# WHAT NEEDS TO BE DONE
All that is wanted is the exact text of the lines below from the one with "# Grammatikák II" through the one with "- Write a code to apply the OrthogonalRegularizer to all dense", inclusive, minus any pictures.
─── DATASET RECORDS ───
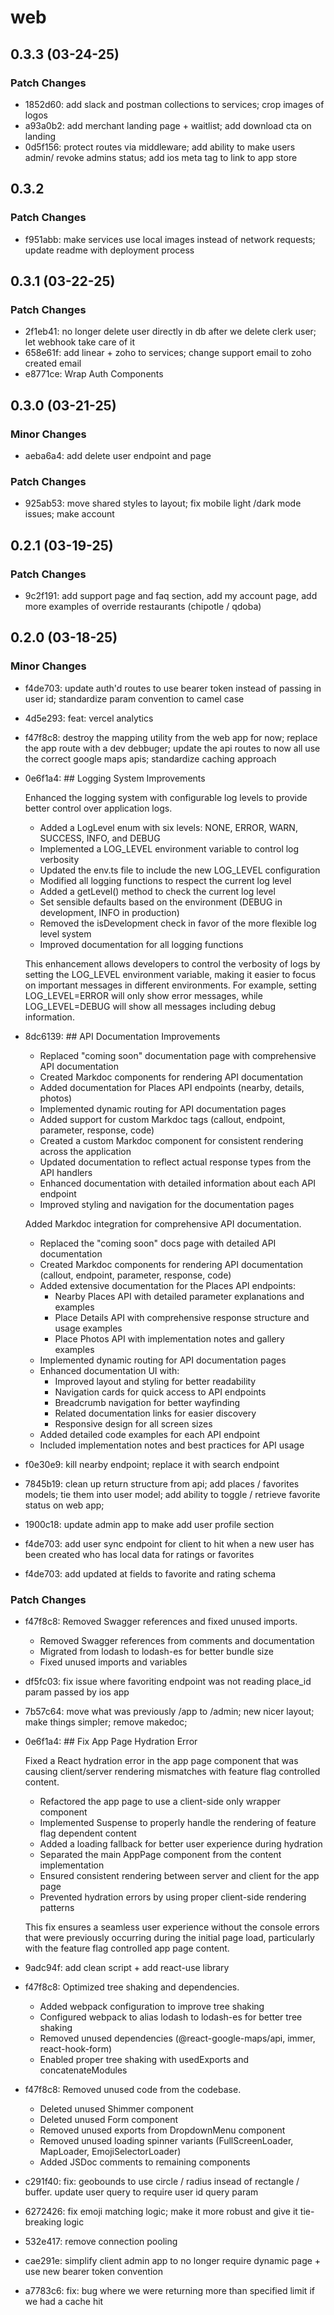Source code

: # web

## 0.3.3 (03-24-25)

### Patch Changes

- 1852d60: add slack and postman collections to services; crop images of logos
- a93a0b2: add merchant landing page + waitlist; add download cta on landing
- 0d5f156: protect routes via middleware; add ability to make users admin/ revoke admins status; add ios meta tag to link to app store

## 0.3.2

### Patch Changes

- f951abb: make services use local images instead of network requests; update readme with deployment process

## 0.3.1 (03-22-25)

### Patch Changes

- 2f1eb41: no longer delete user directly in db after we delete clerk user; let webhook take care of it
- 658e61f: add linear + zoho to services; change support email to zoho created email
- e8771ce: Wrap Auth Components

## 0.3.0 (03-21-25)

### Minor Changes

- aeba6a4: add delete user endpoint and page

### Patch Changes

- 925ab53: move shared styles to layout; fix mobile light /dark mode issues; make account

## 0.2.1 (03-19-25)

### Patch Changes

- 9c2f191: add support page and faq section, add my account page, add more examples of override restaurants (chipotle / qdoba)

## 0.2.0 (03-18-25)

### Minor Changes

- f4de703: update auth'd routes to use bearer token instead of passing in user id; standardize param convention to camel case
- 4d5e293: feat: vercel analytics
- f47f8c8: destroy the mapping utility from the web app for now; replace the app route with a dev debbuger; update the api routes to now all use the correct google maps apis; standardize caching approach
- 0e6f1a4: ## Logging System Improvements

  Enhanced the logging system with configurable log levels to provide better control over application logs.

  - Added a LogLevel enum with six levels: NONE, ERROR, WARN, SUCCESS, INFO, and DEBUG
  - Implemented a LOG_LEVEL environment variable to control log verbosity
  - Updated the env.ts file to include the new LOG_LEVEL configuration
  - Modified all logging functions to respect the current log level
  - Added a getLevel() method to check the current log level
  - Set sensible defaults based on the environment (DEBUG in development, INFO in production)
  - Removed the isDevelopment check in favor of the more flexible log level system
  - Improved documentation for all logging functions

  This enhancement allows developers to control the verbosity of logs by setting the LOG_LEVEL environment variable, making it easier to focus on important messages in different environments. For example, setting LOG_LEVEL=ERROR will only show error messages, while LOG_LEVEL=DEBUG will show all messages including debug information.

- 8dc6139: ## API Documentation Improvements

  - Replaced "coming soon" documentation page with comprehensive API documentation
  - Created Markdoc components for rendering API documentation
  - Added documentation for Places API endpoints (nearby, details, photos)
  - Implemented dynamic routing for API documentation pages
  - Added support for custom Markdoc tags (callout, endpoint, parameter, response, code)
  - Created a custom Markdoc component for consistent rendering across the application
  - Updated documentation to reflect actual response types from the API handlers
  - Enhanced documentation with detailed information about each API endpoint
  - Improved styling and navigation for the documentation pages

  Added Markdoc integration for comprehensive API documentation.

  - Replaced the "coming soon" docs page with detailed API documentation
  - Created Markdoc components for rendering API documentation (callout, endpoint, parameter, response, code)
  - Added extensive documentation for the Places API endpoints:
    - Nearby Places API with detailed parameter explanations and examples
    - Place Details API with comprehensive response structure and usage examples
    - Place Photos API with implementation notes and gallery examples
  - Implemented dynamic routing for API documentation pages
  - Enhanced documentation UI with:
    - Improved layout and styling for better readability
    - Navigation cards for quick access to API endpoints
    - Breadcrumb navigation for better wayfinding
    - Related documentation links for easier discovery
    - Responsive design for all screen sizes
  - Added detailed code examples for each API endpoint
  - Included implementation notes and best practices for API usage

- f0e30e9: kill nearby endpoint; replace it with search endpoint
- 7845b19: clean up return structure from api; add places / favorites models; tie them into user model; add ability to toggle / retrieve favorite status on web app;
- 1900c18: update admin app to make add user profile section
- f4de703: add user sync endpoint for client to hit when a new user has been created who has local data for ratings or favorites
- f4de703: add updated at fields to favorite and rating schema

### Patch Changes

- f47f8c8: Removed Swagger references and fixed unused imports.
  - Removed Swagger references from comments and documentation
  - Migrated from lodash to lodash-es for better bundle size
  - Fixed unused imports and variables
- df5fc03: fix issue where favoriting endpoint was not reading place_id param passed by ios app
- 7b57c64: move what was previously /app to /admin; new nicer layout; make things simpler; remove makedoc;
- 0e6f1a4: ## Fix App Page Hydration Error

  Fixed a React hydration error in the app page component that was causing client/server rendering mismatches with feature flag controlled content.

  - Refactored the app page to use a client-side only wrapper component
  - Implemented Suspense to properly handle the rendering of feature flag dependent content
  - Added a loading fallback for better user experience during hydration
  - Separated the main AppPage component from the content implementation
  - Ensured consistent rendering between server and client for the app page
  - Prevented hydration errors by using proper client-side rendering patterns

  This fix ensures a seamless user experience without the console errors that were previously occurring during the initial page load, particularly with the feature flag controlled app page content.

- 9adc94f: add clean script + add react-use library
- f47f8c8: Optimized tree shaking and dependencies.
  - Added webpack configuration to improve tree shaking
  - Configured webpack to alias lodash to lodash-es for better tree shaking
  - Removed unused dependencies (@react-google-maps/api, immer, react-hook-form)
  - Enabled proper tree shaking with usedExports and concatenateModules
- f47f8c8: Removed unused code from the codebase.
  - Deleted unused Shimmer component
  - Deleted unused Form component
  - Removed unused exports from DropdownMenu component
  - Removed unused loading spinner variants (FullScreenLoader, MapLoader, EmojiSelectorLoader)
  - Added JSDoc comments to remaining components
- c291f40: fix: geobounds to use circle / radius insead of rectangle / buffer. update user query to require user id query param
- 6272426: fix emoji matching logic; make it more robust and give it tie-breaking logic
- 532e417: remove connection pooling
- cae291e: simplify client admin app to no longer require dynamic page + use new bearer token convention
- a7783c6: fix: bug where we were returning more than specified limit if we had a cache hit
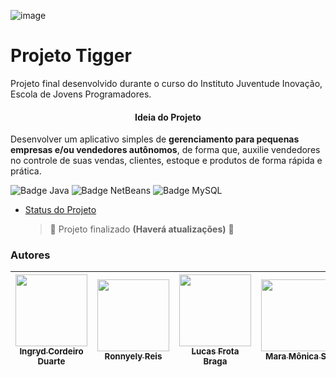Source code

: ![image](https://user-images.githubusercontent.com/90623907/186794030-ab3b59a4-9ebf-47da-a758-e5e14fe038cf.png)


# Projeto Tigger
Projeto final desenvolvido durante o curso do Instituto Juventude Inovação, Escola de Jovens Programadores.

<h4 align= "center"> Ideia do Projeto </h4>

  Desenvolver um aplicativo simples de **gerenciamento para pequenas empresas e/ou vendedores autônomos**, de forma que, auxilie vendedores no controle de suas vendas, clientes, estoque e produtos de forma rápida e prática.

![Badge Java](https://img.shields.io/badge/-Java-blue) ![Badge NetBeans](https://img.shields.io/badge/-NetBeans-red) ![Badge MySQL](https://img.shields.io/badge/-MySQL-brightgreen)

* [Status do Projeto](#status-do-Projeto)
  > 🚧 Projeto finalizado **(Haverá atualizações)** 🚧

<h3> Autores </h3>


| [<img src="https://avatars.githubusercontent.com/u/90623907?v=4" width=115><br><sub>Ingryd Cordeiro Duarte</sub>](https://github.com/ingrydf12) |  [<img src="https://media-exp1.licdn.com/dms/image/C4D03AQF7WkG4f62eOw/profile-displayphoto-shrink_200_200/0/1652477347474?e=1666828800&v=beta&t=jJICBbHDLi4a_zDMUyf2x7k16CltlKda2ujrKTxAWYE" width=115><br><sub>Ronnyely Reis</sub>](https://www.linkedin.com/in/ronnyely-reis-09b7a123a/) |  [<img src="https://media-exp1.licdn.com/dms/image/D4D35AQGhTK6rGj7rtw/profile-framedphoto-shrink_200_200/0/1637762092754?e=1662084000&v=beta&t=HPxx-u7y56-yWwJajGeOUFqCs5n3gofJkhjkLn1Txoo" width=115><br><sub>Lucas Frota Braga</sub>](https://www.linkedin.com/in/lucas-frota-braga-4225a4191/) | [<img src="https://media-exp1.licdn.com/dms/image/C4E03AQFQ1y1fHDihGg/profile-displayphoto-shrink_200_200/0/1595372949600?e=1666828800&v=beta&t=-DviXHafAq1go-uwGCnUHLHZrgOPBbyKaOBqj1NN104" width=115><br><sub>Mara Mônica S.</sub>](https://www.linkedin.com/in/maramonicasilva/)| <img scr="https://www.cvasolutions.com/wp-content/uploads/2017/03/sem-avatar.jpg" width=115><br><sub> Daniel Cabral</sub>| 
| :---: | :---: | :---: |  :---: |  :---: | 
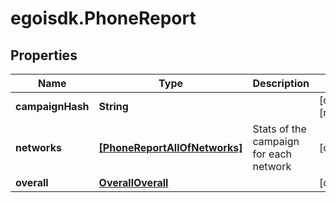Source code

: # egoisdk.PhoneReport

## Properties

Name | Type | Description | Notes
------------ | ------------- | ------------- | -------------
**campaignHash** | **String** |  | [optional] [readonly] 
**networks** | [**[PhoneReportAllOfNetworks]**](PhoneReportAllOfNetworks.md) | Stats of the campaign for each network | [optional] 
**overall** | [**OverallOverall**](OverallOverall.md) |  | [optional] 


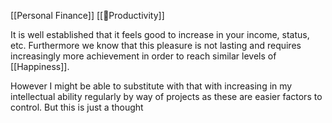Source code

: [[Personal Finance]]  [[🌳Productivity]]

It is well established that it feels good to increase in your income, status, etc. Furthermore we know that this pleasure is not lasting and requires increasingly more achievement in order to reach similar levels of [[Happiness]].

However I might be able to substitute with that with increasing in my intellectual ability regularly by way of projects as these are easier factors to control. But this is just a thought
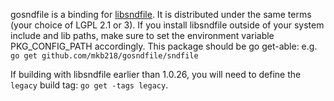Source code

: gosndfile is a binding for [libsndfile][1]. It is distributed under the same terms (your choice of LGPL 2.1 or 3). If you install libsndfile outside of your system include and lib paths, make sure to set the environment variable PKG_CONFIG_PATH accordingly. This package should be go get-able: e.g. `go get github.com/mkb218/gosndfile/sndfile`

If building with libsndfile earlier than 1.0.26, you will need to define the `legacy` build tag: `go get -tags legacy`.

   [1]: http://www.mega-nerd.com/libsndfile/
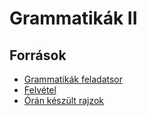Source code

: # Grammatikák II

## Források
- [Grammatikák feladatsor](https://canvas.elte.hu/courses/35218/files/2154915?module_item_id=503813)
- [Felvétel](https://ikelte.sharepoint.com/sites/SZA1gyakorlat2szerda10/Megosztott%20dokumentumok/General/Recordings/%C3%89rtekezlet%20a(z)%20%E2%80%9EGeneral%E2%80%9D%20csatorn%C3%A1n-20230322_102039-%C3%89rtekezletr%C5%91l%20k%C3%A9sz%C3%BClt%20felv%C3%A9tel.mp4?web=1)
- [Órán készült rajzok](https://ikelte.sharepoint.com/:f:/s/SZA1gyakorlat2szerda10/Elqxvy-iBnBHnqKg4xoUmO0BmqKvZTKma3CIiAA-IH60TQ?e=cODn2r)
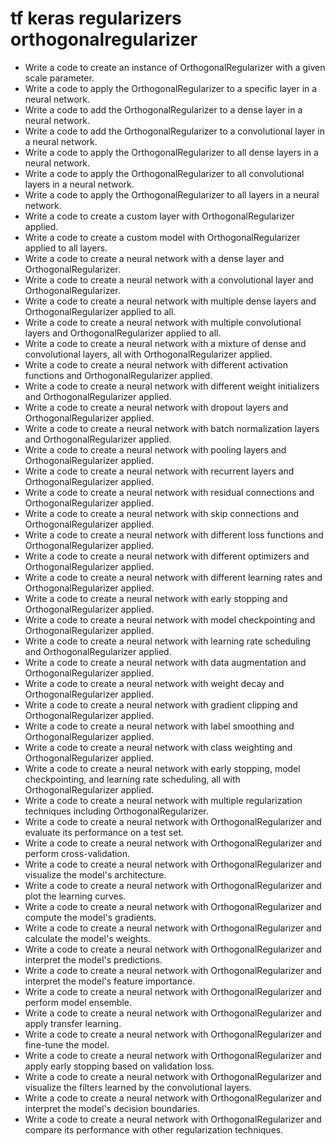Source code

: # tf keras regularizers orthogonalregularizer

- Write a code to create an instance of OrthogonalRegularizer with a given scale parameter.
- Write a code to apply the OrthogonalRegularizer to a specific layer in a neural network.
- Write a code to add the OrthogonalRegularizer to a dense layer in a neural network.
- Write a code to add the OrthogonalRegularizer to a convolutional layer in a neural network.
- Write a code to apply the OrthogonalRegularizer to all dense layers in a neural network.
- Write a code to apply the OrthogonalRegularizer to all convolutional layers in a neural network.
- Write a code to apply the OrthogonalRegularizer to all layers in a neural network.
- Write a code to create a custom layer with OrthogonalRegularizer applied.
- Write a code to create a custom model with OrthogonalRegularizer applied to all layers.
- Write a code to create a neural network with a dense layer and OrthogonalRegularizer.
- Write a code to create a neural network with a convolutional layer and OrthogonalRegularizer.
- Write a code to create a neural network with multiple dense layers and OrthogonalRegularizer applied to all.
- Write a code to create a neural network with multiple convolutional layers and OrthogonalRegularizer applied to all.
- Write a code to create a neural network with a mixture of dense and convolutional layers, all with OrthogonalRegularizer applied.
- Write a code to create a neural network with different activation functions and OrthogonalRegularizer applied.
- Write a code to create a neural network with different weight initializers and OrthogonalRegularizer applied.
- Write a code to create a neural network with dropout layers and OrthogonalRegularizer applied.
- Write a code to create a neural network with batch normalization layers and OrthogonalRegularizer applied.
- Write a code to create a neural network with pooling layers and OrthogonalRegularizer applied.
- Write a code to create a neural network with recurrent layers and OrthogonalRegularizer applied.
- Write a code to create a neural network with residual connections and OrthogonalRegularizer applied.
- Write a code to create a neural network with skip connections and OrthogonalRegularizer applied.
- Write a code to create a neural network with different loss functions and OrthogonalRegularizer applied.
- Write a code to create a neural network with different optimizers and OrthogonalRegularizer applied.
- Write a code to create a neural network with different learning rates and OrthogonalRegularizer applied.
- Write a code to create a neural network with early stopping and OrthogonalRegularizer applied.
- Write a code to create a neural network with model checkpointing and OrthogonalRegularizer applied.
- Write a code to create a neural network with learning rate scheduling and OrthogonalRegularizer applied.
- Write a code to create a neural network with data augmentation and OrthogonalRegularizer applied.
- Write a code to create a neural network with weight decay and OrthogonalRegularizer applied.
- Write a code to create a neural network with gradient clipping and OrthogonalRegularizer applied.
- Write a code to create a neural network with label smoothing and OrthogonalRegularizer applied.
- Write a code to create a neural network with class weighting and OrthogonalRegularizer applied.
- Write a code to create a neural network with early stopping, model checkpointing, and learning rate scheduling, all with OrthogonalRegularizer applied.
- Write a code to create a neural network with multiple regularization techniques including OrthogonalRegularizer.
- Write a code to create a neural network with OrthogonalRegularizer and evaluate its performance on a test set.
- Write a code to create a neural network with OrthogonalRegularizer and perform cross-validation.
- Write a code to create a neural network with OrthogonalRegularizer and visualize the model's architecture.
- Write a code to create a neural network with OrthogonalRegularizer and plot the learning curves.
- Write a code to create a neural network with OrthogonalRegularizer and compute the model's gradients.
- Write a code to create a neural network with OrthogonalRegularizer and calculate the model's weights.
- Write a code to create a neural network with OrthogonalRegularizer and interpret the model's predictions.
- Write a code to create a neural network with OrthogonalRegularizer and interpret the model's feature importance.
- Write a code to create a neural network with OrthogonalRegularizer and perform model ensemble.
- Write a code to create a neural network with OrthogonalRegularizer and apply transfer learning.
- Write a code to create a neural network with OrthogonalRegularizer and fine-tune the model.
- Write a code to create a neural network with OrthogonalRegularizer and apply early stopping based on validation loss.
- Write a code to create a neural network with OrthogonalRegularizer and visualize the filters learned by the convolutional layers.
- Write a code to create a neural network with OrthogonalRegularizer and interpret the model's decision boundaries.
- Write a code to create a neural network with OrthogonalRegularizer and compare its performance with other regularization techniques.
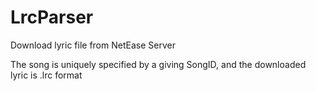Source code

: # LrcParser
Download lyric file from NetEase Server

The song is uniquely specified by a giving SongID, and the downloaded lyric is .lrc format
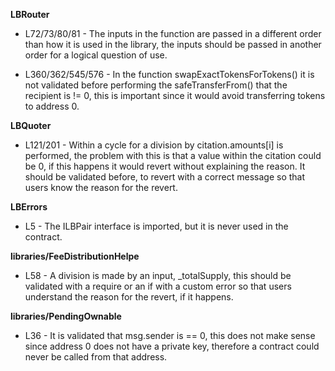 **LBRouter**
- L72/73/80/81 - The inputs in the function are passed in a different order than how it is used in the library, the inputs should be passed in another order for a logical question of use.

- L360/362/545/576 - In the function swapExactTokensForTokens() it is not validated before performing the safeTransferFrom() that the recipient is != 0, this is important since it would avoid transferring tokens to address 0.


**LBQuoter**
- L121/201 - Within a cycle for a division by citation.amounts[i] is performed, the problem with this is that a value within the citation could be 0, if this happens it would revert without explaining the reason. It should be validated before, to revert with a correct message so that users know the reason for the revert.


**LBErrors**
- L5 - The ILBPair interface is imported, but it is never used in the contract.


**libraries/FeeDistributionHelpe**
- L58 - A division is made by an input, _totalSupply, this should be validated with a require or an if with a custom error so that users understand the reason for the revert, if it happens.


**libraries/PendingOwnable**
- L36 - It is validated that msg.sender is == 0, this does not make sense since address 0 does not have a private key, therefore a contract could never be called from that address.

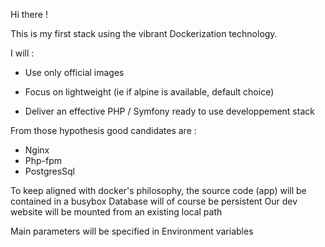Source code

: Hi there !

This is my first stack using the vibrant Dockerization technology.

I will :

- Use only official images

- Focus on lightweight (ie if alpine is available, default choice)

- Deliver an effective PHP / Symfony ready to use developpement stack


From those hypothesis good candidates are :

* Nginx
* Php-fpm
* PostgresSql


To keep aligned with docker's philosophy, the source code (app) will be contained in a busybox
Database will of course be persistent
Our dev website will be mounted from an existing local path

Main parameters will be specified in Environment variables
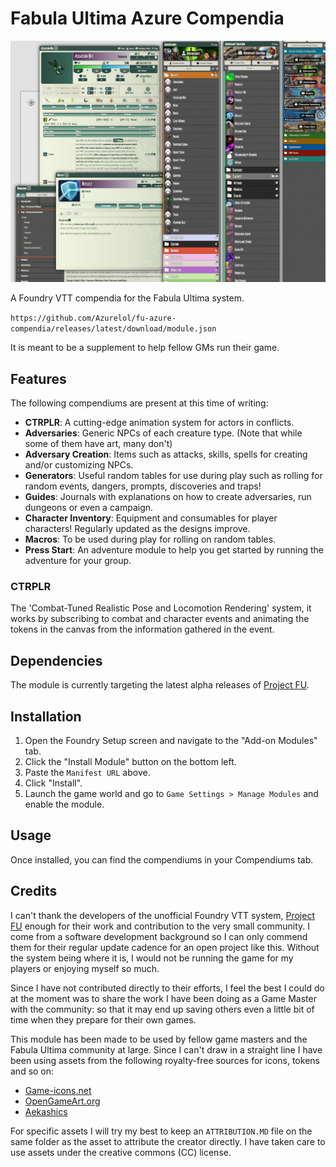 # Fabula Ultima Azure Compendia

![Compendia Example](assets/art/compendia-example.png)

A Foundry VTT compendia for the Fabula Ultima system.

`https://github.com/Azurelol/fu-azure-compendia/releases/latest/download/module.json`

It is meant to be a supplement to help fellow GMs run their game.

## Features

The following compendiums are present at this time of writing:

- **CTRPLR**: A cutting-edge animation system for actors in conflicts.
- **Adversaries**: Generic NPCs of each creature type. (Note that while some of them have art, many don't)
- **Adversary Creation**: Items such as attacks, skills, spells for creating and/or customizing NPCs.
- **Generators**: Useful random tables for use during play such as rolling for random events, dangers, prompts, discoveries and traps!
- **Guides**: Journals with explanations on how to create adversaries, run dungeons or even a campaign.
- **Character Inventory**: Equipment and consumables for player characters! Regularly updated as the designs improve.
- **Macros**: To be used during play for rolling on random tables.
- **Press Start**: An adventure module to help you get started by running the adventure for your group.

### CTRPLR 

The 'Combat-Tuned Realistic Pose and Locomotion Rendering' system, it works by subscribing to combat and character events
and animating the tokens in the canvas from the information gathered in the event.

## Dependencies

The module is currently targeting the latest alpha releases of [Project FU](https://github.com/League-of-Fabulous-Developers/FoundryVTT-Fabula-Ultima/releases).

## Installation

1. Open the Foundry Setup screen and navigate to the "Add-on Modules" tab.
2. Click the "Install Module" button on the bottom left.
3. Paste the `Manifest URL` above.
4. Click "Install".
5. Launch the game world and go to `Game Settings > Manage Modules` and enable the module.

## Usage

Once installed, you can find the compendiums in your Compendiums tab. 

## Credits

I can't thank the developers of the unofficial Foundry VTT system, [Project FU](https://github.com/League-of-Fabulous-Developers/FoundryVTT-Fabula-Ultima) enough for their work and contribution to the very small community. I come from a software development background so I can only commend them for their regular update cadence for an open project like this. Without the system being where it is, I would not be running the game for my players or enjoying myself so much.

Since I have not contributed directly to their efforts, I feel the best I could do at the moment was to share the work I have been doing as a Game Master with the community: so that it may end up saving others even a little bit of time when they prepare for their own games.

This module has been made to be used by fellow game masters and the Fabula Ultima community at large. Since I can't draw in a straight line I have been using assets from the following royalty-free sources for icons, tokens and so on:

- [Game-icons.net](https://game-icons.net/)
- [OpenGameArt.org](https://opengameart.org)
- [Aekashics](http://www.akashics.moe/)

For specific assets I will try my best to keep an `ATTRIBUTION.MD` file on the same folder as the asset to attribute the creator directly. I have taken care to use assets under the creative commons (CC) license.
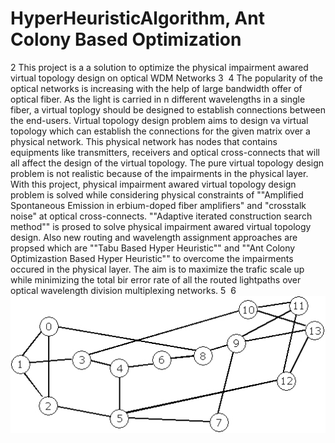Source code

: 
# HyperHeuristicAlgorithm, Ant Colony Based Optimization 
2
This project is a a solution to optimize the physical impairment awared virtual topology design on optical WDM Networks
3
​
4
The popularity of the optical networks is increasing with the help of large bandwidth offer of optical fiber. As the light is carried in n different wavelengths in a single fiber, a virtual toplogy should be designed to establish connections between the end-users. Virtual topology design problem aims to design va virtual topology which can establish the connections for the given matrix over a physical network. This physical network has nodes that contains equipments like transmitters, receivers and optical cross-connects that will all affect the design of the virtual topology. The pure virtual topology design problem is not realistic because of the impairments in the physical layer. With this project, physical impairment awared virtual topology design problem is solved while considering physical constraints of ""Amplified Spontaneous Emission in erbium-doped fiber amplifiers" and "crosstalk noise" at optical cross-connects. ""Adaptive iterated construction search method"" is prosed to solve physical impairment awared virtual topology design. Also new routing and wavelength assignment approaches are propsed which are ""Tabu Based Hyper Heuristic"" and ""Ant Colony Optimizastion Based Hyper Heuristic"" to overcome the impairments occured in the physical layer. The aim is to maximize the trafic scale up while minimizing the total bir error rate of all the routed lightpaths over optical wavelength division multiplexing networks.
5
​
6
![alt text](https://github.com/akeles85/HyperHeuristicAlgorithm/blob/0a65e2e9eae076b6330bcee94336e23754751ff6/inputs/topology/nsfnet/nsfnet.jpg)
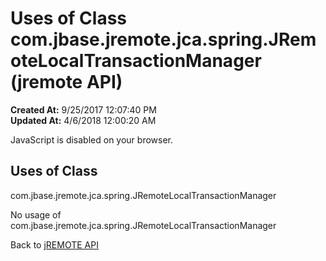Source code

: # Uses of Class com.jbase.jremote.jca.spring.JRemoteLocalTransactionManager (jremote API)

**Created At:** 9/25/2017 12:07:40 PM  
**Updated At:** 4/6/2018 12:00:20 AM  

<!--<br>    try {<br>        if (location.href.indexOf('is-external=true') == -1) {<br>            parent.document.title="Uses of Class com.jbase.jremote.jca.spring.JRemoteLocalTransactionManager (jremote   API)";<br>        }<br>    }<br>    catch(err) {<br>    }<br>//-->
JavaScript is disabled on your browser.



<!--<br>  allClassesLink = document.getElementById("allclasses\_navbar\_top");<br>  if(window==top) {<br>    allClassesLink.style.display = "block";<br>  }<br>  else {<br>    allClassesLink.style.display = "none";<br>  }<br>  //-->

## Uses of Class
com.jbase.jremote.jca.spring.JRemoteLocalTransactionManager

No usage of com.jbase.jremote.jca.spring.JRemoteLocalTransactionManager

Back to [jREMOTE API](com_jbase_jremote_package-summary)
───
# OUTPUT
: # Grammatikák II

## Források
- [Grammatikák feladatsor](https://canvas.elte.hu/courses/35218/files/2154915?module_item_id=503813)
- [Felvétel](https://ikelte.sharepoint.com/sites/SZA1gyakorlat2szerda10/Megosztott%20dokumentumok/General/Recordings/%C3%89rtekezlet%20a(z)%20%E2%80%9EGeneral%E2%80%9D%20csatorn%C3%A1n-20230322_102039-%C3%89rtekezletr%C5%91l%20k%C3%A9sz%C3%BClt%20felv%C3%A9tel.mp4?web=1)
- [Órán készült rajzok](https://ikelte.sharepoint.com/:f:/s/SZA1gyakorlat2szerda10/Elqxvy-iBnBHnqKg4xoUmO0BmqKvZTKma3CIiAA-IH60TQ?e=cODn2r)
Source code

: # tf keras regularizers orthogonalregularizer

- Write a code to create an instance of OrthogonalRegularizer with a given scale parameter.
- Write a code to apply the OrthogonalRegularizer to a specific layer in a neural network.
- Write a code to add the OrthogonalRegularizer to a dense layer in a neural network.
- Write a code to add the OrthogonalRegularizer to a convolutional layer in a neural network.
- Write a code to apply the OrthogonalRegularizer to all dense layers in a neural network.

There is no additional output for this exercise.